Gigs: Saturday, opening for Andrew Bird at the State Theatre, then a short tour with Mason Jennings.

 

Adam Levy

Adam Levy
Photo by David Joles

Longtime frontman of the Honeydogs, the 44-year-old songwriter also "lets off steam" with cover band Hookers & Blow and recently recorded a kids' CD under the name Bunny Clogs.

Albums: The Honeydogs have released 10 studio discs since 1995, including two for the Mercury label before going indie again. Last month they released an EP, "Sunshine Committee."

Motivation: "What keeps me going forward is asking, 'What's the next thing? What's the next record? How's that going to be different from what we've already done?' I feel like every time we go to start recording, I'll bring in a batch of songs and whether we communicate it or not, it's like everyone is thinking 'What are we going to do different this time?' That still drives me. There isn't a choice for me. I'm not going to put my guitar down and move onto the next thing."

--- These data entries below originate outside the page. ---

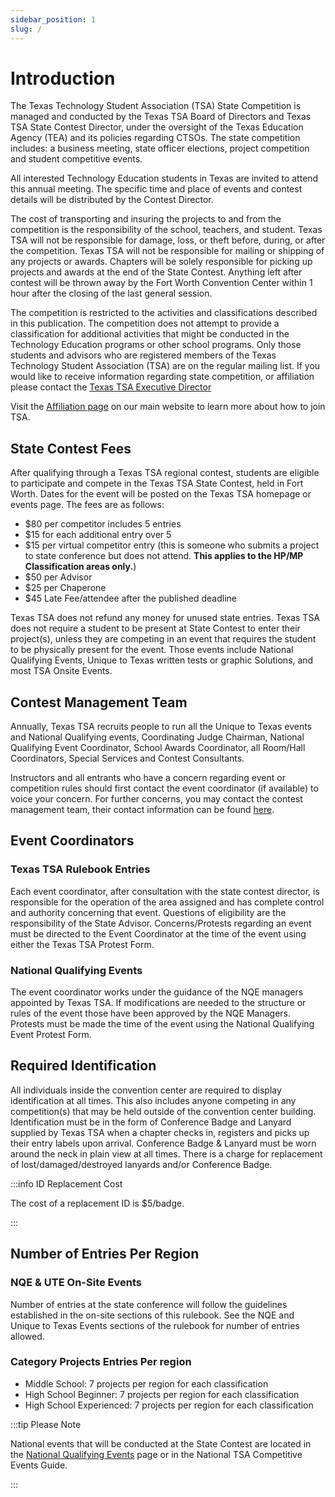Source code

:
 ```yaml
---
sidebar_position: 1
slug: /
---
```


# Introduction

The Texas Technology Student Association (TSA) State Competition is managed and conducted by the Texas TSA Board of Directors and Texas TSA State Contest Director, under the oversight of the Texas Education Agency (TEA) and its policies regarding CTSOs. The state competition includes: a business meeting, state officer elections, project competition and student competitive events.

All interested Technology Education students in Texas are invited to attend this annual meeting. The specific time and place of events and contest details will be distributed by the Contest Director.

The cost of transporting and insuring the projects to and from the competition is the responsibility of the school, teachers, and student. Texas TSA will not be responsible for damage, loss, or theft before, during, or after the competition. Texas TSA will not be responsible for mailing or shipping of any projects or awards. Chapters will be solely responsible for picking up projects and awards at the end of the State Contest. Anything left after contest will be thrown away by the Fort Worth Convention Center within 1 hour after the closing of the last general session.

The competition is restricted to the activities and classifications described in this publication. The competition does not attempt to provide a classification for additional activities that might be conducted in the Technology Education programs or other school programs. Only those students and advisors who are registered members of the Texas Technology Student Association (TSA) are on the regular mailing list. If you would like to receive information regarding state competition, or affiliation please contact the [Texas TSA Executive Director](/contest-management-team#executive-director)

Visit the [Affiliation page](https://texastsa.org/affiliate) on our main website to learn more about how to join TSA.

## State Contest Fees

After qualifying through a Texas TSA regional contest, students are eligible to participate and compete in the Texas TSA State Contest, held in Fort Worth. Dates for the event will be posted on the Texas TSA homepage or events page. The fees are as follows:

- $80 per competitor includes 5 entries
- $15 for each additional entry over 5
- $15 per virtual competitor entry (this is someone who submits a project to state conference but does not attend. **This applies to the HP/MP Classification areas only.**)
- $50 per Advisor
- $25 per Chaperone
- $45 Late Fee/attendee after the published deadline

Texas TSA does not refund any money for unused state entries. Texas TSA does not require a student to be present at State Contest to enter their project(s), unless they are competing in an event that requires the student to be physically present for the event. Those events include National Qualifying Events, Unique to Texas written tests or graphic Solutions, and most TSA Onsite Events.

## Contest Management Team

Annually, Texas TSA recruits people to run all the Unique to Texas events and National Qualifying events, Coordinating Judge Chairman, National Qualifying Event Coordinator, School Awards Coordinator, all Room/Hall Coordinators, Special Services and Contest Consultants.

Instructors and all entrants who have a concern regarding event or competition rules should first contact the event coordinator (if available) to voice your concern. For further concerns, you may contact the contest management team, their contact information can be found [here](/contest-management-team).

## Event Coordinators

### Texas TSA Rulebook Entries

Each event coordinator, after consultation with the state contest director, is responsible for the operation of the area assigned and has complete control and authority concerning that event. Questions of eligibility are the responsibility of the State Advisor. Concerns/Protests regarding an event must be directed to the Event Coordinator at the time of the event using either the Texas TSA Protest Form.

### National Qualifying Events

The event coordinator works under the guidance of the NQE managers appointed by Texas TSA. If modifications are needed to the structure or rules of the event those have been approved by the NQE Managers. Protests must be made the time of the event using the National Qualifying Event Protest Form.

## Required Identification

All individuals inside the convention center are required to display identification at all times. This also includes anyone competing in any competition(s) that may be held outside of the convention center building. Identification must be in the form of Conference Badge and Lanyard supplied by Texas TSA when a chapter checks in, registers and picks up their entry labels upon arrival. Conference Badge & Lanyard must be worn around the neck in plain view at all times. There is a charge for replacement of lost/damaged/destroyed lanyards and/or Conference Badge.

:::info ID Replacement Cost

The cost of a replacement ID is $5/badge.

:::

## Number of Entries Per Region

### NQE & UTE On-Site Events

Number of entries at the state conference will follow the guidelines established in the on-site sections of this rulebook. See the NQE and Unique to Texas Events sections of the rulebook for number of entries allowed.

### Category Projects Entries Per region

- Middle School: 7 projects per region for each classification
- High School Beginner: 7 projects per region for each classification
- High School Experienced: 7 projects per region for each classification

:::tip Please Note

National events that will be conducted at the State Contest are located in the [National Qualifying Events](/national-qualifying-events) page or in the National TSA Competitive Events Guide.

:::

Has he made it? "No. I feel like I still haven't written my best song yet. I don't think this band has done everything we've wanted to do. But I do feel blessed in a way because there are very few bands that stick together as long as we have and have figured out a way to maintain some level of creativity and make records and create art that has meant something to us. Even when the chips were down and when we weren't making enough money, we still figured out a way to do it and nobody's ready to bag it."

Words of wisdom: "You don't learn from success, you only learn from failure. The band has always been willing to take risks of all different kinds, whether they're musical or career risks. You don't go 'Oh, we blew that, now we're done.' It's like, 'Well, that didn't work out how we anticipated. Now what?' You keep sort of morphing and changing as a result of the things that don't work so well."

What's next: He's considering a tour that would involve Honeydogs concerts at night and Bunny Clogs shows during the day.

Gigs: The 'Dogs and Clogs will perform an in-store set at 7:45 p.m. Thursday at the Electric Fetus, 2000 4th Av. S., Mpls.